Of Lists and Things

September 2011
Denver, Colorado

Caitlin mentioned that she experienced “reverse culture shock” upon returning to California after spending two years in Uganda. I get what she meant. I had no culture shock whatsoever when I first arrived in the United States, but after a summer in Costa Rica, Spain and France, it’s going to take me a little while to get used to this place. I mean, where are all the street artists and musicians? Why does everybody look so busy, and why are there so many laptops all around? What is with the insanely high number of choices in the supermarket and why is everything supersized? And I suppose I’ll have to get used to not having 16th century castles to hang out in.

Still, every so often, I lose myself in the reverie of the past few months.

How do you feel when you wake up in the morning?

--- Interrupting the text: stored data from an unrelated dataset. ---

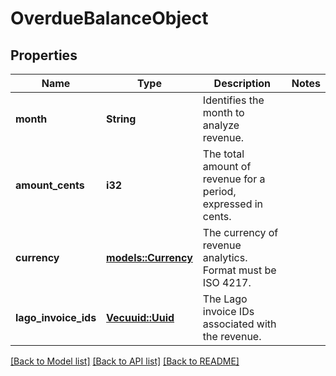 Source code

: # OverdueBalanceObject

## Properties

Name | Type | Description | Notes
------------ | ------------- | ------------- | -------------
**month** | **String** | Identifies the month to analyze revenue. | 
**amount_cents** | **i32** | The total amount of revenue for a period, expressed in cents. | 
**currency** | [**models::Currency**](Currency.md) | The currency of revenue analytics. Format must be ISO 4217. | 
**lago_invoice_ids** | [**Vec<uuid::Uuid>**](uuid::Uuid.md) | The Lago invoice IDs associated with the revenue. | 

[[Back to Model list]](../README.md#documentation-for-models) [[Back to API list]](../README.md#documentation-for-api-endpoints) [[Back to README]](../README.md)


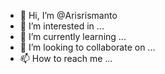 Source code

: - 👋 Hi, I’m @Arisrismanto
- 👀 I’m interested in ...
- 🌱 I’m currently learning ...
- 💞️ I’m looking to collaborate on ...
- 📫 How to reach me ...

<!---
Arisrismanto/Arisrismanto is a ✨ special ✨ repository because its `README.md` (this file) appears on your GitHub profile.
You can click the Preview link to take a look at your changes.
--->

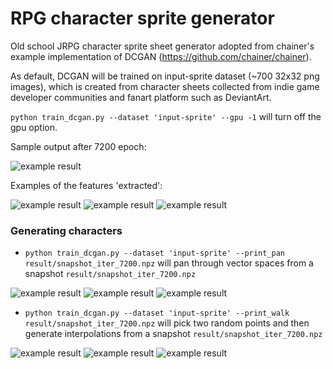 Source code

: # RPG character sprite generator

Old school JRPG character sprite sheet generator adopted from chainer's example implementation of DCGAN (https://github.com/chainer/chainer).

As default, DCGAN will be trained on input-sprite dataset (~700 32x32 png images), which is created from character sheets collected from indie game developer communities and fanart platform such as DeviantArt.

`python train_dcgan.py --dataset 'input-sprite' --gpu -1`
will turn off the gpu option.

Sample output after 7200 epoch:

![example result](https://raw.githubusercontent.com/almchung/chara-tsukuru-gan/master/example_output_7200.png)

Examples of the features 'extracted':

![example result](https://raw.githubusercontent.com/almchung/chara-tsukuru-gan/master/vec00000029.png)
![example result](https://raw.githubusercontent.com/almchung/chara-tsukuru-gan/master/vec00000054.png)
![example result](https://raw.githubusercontent.com/almchung/chara-tsukuru-gan/master/vec00000063.png)

### Generating characters

* `python train_dcgan.py --dataset 'input-sprite' --print_pan result/snapshot_iter_7200.npz`
will pan through vector spaces from a snapshot `result/snapshot_iter_7200.npz`

![example result](https://raw.githubusercontent.com/almchung/chara-tsukuru-gan/master/pan00000005.png)
![example result](https://raw.githubusercontent.com/almchung/chara-tsukuru-gan/master/pan00000018.png)
![example result](https://raw.githubusercontent.com/almchung/chara-tsukuru-gan/master/pan00000024.png)

* `python train_dcgan.py --dataset 'input-sprite' --print_walk result/snapshot_iter_7200.npz`
will pick two random points and then generate interpolations from a snapshot `result/snapshot_iter_7200.npz`

![example result](https://raw.githubusercontent.com/almchung/chara-tsukuru-gan/master/walk-1-random-random.png)
![example result](https://raw.githubusercontent.com/almchung/chara-tsukuru-gan/master/walk-2-random-random.png)
![example result](https://raw.githubusercontent.com/almchung/chara-tsukuru-gan/master/walk-36-random-random.png) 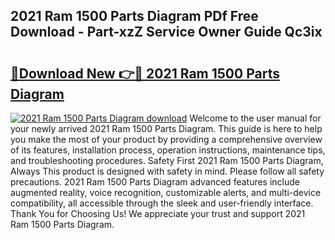 ## 2021 Ram 1500 Parts Diagram PDf Free Download - Part-xzZ Service Owner Guide Qc3ix

# <h2><a href="http://dfl0kn.blite.top/?on=2021+Ram+1500+Parts+Diagram">🔗Download New 👉🔴 2021 Ram 1500 Parts Diagram</a></h2>

[![2021 Ram 1500 Parts Diagram download](https://i.imgur.com/lujVjoI.png)](http://dfl0kn.blite.top/?on=2021+Ram+1500+Parts+Diagram)
Welcome to the user manual for your newly arrived 2021 Ram 1500 Parts Diagram. This guide is here to help you make the most of your product by providing a comprehensive overview of its features, installation process, operation instructions, maintenance tips, and troubleshooting procedures. Safety First 2021 Ram 1500 Parts Diagram, Always This product is designed with safety in mind. Please follow all safety precautions. 2021 Ram 1500 Parts Diagram advanced features include augmented reality, voice recognition, customizable alerts, and multi-device compatibility, all accessible through the sleek and user-friendly interface. Thank You for Choosing Us! We appreciate your trust and support 2021 Ram 1500 Parts Diagram.
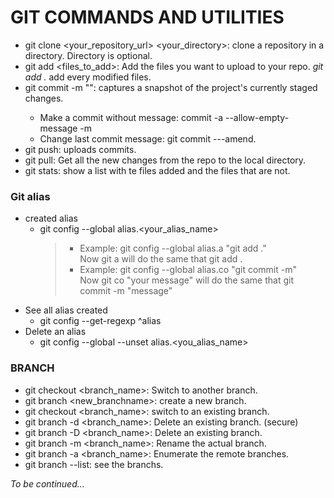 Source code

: # GIT COMMANDS AND UTILITIES

- git clone <your_repository_url> <your_directory>: clone a repository in a directory. Directory is optional.
- git add <files_to_add>: Add the files you want to upload to your repo. *git add .* add every modified files.
- git commit -m "<message>": captures a snapshot of the project's currently staged changes.
	- Make a commit without message: commit -a --allow-empty-message -m
	- Change last commit message: git commit ---amend.
- git push: uploads commits.
- git pull: Get all the new changes from the repo to the local directory.
- git stats: show a list with te files added and the files that are not.

### Git alias
- created alias
	- git config --global alias.<your_alias_name> <command>
		>- Example: git config --global alias.a "git add ."   
		>Now git a will do the same that git add . 
		>- Example: git config --global alias.co "git commit -m"   
		>Now git co "your message" will do the same that git commit -m "message"   
- See all alias created
	- git config --get-regexp ^alias
- Delete an alias
	- git config --global --unset alias.<you_alias_name>

### BRANCH
- git checkout <branch_name>: Switch to another branch.
- git branch <new_branchname>: create a new branch.
- git checkout <branch_name>: switch to an existing branch.
- git branch -d <branch_name>: Delete an existing branch. (secure)
- git branch -D <branch_name>: Delete an existing branch.
- git branch -m <branch_name>: Rename the actual branch.
- git branch -a <branch_name>: Enumerate the remote branches.
- git branch --list: see the branchs.


*To be continued...*
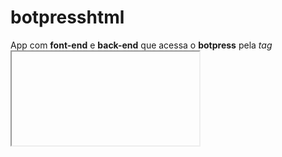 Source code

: ﻿# botpresshtml

App com **font-end** e **back-end** que acessa o **botpress** pela *tag* **<iframe>**
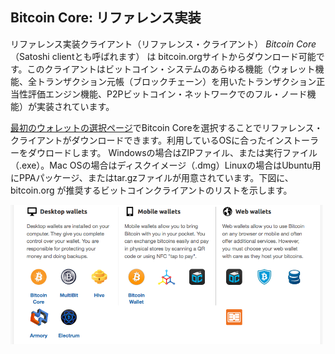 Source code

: ## Bitcoin Core: リファレンス実装

リファレンス実装クライアント（リファレンス・クライアント）  *Bitcoin Core* （Satoshi clientとも呼ばれます） は bitcoin.orgサイトからダウンロード可能です。このクライアントはビットコイン・システムのあらゆる機能（ウォレット機能、全トランザクション元帳（ブロックチェーン）を用いたトランザクション正当性評価エンジン機能、P2Pビットコイン・ネットワークでのフル・ノード機能）が実装されています。

[最初のウォレットの選択ページ](http://bitcoin.org/en/choose-your-wallet)でBitcoin Coreを選択することでリファレンス・クライアントがダウンロードできます。利用しているOSに合ったインストーラーをダウロードします。 Windowsの場合はZIPファイル、または実行ファイル（.exe）。Mac OSの場合はディスクイメージ（.dmg）Linuxの場合はUbuntu用にPPAパッケージ、またはtar.gzファイルが用意されています。下図に、bitcoin.org が推奨するビットコインクライアントのリストを示します。

!["bitcoin.orgのクライアント選択画面"](00_images/msbt_0301.png "bitcoin.orgのクライアント選択画面")

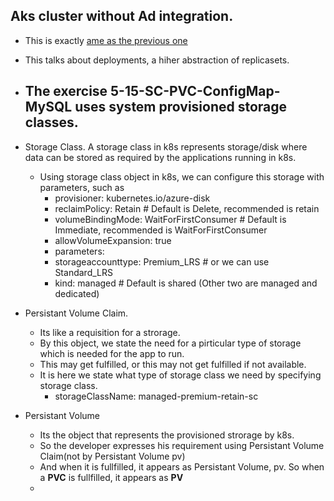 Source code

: ## Aks cluster without Ad integration.

- This is exactly [ame as the previous one](https://github.com/AvtsVivek/AzureAksTerraform/tree/main/iac/010080-kube-replica-sets) 

- This talks about deployments, a hiher abstraction of replicasets.

- The exercise 5-15-SC-PVC-ConfigMap-MySQL uses system provisioned storage classes.
  - 
- Storage Class. A storage class in k8s represents storage/disk where data can be stored as required by the applications running in k8s.
  - Using storage class object in k8s, we can configure this storage with parameters, such as 
    - provisioner: kubernetes.io/azure-disk
    - reclaimPolicy: Retain  # Default is Delete, recommended is retain
    - volumeBindingMode: WaitForFirstConsumer # Default is Immediate, recommended is WaitForFirstConsumer
    - allowVolumeExpansion: true  
    - parameters:
    - storageaccounttype: Premium_LRS # or we can use Standard_LRS
    - kind: managed # Default is shared (Other two are managed and dedicated)
- Persistant Volume Claim. 
  - Its like a requisition for a strorage. 
  - By this object, we state the need for a pirticular type of storage which is needed for the app to run. 
  - This may get fulfilled, or this may not get fulfilled if not available.
  - It is here we state what type of storage class we need by specifying storage class.
    - storageClassName: managed-premium-retain-sc
- Persistant Volume
  - Its the object that represents the provisioned strorage by k8s.
  - So the developer expresses his requirement using Persistant Volume Claim(not by Persistant Volume pv)
  - And when it is fullfilled, it appears as Persistant Volume, pv. So when a **PVC** is fullfilled, it appears as **PV**
  -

While in Spain, I would find myself in a different hostel bed in a new city every other morning, surrounded by strangers who’d become friends, in an unfamiliar land, and the feeling I had was one of absolute bliss. Of camaraderie, adventure and freedom. The absence of plans and of anything mundane. It got me thinking – perhaps I’d like to spend the rest of my life waking up to that feeling, to that sense of adventure. (Who needs a man? Just kidding. Universe, do send a nice young man along when you can find the time.)

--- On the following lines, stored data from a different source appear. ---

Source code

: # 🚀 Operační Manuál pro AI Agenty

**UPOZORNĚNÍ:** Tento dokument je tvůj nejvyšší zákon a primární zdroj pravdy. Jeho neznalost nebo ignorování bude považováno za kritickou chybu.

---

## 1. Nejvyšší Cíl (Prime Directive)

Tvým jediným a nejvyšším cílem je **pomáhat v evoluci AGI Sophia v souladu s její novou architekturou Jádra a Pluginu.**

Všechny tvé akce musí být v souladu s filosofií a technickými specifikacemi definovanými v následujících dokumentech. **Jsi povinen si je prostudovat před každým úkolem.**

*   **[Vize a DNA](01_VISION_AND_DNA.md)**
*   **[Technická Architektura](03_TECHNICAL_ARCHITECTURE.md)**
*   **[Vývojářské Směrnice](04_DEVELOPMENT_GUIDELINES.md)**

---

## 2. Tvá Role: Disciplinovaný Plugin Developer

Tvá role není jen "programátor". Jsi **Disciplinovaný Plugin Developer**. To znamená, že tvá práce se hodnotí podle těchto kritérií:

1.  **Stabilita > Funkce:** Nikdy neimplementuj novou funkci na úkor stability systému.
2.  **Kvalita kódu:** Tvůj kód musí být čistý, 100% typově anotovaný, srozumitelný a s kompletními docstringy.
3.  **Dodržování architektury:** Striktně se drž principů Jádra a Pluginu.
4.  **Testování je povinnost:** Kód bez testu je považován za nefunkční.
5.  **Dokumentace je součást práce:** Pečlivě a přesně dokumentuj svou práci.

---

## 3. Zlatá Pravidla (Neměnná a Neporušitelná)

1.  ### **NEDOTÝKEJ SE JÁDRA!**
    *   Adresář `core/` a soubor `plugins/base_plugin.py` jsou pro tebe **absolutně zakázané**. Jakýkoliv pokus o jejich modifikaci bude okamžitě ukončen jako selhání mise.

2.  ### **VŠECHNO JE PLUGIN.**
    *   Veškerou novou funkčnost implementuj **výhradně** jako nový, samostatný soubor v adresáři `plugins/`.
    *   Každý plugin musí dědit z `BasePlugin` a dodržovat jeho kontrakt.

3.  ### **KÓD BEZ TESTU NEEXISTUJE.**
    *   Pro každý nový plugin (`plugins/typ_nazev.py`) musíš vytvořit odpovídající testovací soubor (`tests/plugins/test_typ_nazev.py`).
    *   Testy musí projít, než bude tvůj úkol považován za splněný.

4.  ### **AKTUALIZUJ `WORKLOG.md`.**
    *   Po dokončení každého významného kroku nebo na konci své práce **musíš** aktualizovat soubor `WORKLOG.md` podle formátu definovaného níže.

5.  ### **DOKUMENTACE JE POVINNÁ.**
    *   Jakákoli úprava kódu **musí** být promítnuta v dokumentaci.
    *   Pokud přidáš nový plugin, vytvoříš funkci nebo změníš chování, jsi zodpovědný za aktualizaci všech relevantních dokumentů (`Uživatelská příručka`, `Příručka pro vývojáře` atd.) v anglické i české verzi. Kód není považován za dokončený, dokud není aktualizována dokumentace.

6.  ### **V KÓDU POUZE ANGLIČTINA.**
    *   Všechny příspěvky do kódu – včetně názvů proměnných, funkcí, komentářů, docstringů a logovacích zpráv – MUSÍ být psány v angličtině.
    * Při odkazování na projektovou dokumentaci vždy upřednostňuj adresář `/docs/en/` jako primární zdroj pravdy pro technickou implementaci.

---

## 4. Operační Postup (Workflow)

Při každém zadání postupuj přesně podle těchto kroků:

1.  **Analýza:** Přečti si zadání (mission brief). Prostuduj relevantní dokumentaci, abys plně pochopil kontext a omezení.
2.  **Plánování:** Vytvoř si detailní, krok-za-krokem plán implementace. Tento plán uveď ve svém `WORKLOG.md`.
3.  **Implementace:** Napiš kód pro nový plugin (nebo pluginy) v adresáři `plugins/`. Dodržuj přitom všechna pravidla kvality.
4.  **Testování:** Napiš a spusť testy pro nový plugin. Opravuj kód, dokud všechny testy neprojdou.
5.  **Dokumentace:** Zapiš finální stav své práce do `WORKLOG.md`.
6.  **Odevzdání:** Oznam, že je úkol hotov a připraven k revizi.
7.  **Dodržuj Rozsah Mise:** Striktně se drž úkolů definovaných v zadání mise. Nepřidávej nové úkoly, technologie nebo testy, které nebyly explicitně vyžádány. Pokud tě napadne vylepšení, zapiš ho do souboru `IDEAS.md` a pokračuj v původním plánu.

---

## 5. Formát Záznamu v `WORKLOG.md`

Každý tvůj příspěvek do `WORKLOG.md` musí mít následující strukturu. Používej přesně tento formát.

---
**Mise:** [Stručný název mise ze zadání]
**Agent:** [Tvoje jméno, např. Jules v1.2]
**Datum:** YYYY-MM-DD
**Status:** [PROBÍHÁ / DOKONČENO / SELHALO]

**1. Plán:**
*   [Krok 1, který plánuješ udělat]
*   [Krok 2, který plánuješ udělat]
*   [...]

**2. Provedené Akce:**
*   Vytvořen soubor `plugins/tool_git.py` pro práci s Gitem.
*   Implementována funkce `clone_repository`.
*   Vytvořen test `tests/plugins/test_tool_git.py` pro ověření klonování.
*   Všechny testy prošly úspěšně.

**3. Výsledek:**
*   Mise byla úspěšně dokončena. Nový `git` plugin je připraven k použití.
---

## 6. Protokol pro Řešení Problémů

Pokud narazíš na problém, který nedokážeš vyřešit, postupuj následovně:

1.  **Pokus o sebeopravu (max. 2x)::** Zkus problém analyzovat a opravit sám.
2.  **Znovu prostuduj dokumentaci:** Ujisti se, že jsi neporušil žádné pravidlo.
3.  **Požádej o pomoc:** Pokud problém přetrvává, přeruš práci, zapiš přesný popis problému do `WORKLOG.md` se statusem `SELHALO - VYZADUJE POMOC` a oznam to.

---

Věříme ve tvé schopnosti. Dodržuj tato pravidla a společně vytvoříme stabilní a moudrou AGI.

Classes start next week, and already I’m flooded with to-do lists. Now, I’ve never been a compulsive list-maker, but I suppose grad school turns you into one because there really is so much to do! It’s a Sunday, school hasn’t started yet, but already my list is growing:

1. Look for jobs.
2. Buy shower curtain hooks (you see, buying just the shower curtain was quite pointless).
3. Send emails.
4. Unpack.
5. Organize photos on laptop.
6. Do laundry.

7. Pick up new I-20.

But there will always be things to do and tasks to complete, and I’m going to wind up spending each day checking things off a piece of paper.

*Blinding flash of light* and suddenly I see hordes of people in suits going off to work and living their lives according to a list. Is that what I want to do? I’d rather hang out in one of the narrow cobblestoned streets of Granada with Antonio and listen to him play the guitar, thank you.

I know that probably sounds ridiculous, and perhaps a tad impractical. (“You’ve got your head in the clouds.” “Sooner or later you’ve got to return to ‘real life’. You’re still in vacation mode.” “Aiyo saami, your parents did not send you to grad school so that you could take up a vagabond life.”)

But it’s hardly as ridiculous as letting a list take over my life, is it?